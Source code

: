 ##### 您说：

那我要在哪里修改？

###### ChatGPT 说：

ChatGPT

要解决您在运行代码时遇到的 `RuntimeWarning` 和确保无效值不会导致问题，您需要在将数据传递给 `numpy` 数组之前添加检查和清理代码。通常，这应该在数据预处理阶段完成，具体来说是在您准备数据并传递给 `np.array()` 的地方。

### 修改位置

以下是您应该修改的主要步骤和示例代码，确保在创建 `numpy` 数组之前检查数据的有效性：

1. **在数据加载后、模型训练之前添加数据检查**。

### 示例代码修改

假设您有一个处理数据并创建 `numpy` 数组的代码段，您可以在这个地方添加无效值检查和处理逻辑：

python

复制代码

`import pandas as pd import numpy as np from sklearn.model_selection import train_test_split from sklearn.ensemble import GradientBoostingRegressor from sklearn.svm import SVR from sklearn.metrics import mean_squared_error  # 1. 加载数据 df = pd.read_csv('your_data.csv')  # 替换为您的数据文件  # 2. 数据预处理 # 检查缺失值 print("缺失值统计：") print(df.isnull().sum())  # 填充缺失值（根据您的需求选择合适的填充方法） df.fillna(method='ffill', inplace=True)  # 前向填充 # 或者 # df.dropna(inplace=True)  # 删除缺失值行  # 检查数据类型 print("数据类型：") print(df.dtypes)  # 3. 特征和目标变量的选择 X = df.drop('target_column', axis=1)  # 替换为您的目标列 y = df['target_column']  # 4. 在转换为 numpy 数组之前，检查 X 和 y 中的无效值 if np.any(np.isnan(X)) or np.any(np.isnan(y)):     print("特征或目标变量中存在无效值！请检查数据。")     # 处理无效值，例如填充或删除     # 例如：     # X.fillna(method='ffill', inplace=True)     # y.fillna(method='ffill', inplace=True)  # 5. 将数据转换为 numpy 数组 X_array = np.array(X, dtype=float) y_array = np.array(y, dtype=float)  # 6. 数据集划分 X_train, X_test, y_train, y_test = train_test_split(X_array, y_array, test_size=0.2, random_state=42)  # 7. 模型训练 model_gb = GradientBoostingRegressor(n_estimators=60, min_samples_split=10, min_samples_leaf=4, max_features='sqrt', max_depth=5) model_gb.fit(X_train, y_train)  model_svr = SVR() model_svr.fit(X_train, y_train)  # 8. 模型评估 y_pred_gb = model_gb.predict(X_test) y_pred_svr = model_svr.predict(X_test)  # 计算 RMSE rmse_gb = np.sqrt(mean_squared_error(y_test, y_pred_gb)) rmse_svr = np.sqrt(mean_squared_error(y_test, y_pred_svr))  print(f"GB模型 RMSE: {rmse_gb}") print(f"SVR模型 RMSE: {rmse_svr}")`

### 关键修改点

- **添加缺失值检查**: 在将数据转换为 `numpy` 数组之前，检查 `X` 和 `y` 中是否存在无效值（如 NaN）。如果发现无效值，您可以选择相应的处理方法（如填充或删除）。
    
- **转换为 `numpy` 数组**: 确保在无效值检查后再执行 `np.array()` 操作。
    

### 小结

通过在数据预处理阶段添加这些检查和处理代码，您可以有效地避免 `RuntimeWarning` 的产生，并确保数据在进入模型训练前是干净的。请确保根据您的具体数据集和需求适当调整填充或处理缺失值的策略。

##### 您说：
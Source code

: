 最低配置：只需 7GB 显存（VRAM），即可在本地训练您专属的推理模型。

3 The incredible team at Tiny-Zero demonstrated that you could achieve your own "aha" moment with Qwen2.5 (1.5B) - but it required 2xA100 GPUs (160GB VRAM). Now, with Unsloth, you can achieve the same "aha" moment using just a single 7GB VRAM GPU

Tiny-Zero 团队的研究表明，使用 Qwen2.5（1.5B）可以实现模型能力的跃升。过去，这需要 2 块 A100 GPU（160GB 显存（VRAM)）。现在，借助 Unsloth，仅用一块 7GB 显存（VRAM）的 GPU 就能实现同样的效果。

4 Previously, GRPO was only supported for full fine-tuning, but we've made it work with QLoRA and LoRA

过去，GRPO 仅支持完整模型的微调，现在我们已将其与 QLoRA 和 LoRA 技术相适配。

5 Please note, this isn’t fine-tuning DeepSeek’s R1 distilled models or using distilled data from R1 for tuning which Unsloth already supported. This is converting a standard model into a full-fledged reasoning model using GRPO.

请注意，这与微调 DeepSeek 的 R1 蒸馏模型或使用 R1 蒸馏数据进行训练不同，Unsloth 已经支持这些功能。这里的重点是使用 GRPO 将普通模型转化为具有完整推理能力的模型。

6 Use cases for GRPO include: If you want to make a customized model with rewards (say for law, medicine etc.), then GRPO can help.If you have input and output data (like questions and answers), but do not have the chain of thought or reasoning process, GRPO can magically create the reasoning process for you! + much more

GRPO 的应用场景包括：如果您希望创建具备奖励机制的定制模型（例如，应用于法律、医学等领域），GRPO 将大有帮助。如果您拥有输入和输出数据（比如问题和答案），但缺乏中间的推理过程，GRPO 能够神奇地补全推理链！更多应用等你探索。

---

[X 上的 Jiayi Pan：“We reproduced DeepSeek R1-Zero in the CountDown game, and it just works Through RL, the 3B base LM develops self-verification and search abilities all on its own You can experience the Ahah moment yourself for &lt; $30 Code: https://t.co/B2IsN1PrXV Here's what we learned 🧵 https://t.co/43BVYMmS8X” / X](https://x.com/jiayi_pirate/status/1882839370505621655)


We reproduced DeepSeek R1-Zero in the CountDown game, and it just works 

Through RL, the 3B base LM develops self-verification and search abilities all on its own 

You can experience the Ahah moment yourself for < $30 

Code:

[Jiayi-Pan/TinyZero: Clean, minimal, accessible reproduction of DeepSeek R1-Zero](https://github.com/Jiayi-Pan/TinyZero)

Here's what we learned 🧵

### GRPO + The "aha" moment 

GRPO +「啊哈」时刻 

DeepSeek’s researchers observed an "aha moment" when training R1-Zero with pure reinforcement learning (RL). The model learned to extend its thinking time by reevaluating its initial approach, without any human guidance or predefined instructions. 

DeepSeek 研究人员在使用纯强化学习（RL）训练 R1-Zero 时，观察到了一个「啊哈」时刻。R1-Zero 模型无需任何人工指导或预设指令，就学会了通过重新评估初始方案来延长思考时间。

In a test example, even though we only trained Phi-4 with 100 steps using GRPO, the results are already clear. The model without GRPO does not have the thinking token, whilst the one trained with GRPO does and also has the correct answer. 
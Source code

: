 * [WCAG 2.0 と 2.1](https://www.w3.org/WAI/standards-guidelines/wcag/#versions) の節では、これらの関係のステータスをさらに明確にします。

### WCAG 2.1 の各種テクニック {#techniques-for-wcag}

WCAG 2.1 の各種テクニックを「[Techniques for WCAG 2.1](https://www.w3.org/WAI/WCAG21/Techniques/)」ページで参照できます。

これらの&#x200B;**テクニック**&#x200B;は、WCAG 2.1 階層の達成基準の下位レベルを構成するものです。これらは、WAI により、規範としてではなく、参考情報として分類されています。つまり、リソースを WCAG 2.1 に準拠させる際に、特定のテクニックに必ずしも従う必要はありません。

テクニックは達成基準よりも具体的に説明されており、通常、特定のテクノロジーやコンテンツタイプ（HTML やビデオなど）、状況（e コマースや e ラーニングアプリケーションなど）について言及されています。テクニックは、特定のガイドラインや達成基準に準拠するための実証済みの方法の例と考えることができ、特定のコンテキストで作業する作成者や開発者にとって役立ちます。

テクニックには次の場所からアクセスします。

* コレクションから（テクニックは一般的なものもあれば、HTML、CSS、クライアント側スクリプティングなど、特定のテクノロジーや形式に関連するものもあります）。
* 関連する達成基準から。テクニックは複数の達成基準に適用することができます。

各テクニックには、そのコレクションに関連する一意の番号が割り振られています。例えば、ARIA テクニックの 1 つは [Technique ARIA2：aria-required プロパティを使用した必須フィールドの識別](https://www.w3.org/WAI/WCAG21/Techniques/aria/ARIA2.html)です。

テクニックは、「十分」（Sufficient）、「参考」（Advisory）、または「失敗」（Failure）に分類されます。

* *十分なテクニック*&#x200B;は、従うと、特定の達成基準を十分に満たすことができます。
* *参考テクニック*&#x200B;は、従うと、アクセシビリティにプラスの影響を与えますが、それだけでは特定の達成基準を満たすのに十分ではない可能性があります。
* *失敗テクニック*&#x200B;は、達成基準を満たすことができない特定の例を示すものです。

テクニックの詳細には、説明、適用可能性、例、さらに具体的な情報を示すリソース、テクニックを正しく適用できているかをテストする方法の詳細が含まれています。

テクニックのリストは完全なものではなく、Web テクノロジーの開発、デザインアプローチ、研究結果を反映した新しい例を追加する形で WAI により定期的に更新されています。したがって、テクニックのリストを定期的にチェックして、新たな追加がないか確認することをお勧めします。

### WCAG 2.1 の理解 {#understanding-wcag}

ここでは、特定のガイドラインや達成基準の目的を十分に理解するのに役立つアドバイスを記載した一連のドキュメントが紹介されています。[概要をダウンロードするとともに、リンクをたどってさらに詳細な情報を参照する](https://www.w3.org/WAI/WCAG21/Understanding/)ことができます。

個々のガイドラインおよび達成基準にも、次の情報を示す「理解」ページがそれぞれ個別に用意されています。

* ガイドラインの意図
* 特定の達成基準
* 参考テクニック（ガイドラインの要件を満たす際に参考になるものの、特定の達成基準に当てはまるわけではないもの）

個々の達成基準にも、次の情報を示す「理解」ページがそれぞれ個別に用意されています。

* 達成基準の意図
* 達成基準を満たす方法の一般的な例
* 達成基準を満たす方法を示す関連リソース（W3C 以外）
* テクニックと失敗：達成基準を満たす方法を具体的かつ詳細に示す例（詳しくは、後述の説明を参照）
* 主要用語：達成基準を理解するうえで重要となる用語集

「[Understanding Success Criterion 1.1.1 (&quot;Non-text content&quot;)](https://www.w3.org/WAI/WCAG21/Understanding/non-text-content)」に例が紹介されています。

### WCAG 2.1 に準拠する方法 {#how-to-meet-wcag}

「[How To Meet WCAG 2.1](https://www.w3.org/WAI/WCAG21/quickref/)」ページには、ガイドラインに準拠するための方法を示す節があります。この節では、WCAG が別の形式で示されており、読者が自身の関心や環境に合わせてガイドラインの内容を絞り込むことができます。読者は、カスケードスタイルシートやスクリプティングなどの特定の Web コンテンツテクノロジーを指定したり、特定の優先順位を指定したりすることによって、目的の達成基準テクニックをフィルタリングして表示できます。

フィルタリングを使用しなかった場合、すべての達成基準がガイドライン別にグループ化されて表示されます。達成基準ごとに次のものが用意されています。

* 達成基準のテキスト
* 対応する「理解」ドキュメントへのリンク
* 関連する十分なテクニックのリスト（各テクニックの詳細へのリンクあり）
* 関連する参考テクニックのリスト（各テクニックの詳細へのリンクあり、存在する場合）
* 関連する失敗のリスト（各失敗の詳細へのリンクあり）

What needs to be done = In the records above, return precisely the line containing "個々の達成基準にも、次の情報" and each line that comes after it, up to the final one.

Task response =
個々の達成基準にも、次の情報を示す「理解」ページがそれぞれ個別に用意されています。

* 達成基準の意図
* 達成基準を満たす方法の一般的な例
* 達成基準を満たす方法を示す関連リソース（W3C 以外）
* テクニックと失敗：達成基準を満たす方法を具体的かつ詳細に示す例（詳しくは、後述の説明を参照）
* 主要用語：達成基準を理解するうえで重要となる用語集

「[Understanding Success Criterion 1.1.1 (&quot;Non-text content&quot;)](https://www.w3.org/WAI/WCAG21/Understanding/non-text-content)」に例が紹介されています。

### WCAG 2.1 に準拠する方法 {#how-to-meet-wcag}

「[How To Meet WCAG 2.1](https://www.w3.org/WAI/WCAG21/quickref/)」ページには、ガイドラインに準拠するための方法を示す節があります。この節では、WCAG が別の形式で示されており、読者が自身の関心や環境に合わせてガイドラインの内容を絞り込むことができます。読者は、カスケードスタイルシートやスクリプティングなどの特定の Web コンテンツテクノロジーを指定したり、特定の優先順位を指定したりすることによって、目的の達成基準テクニックをフィルタリングして表示できます。

フィルタリングを使用しなかった場合、すべての達成基準がガイドライン別にグループ化されて表示されます。達成基準ごとに次のものが用意されています。

* 達成基準のテキスト
* 対応する「理解」ドキュメントへのリンク
* 関連する十分なテクニックのリスト（各テクニックの詳細へのリンクあり）
* 関連する参考テクニックのリスト（各テクニックの詳細へのリンクあり、存在する場合）
* 関連する失敗のリスト（各失敗の詳細へのリンクあり）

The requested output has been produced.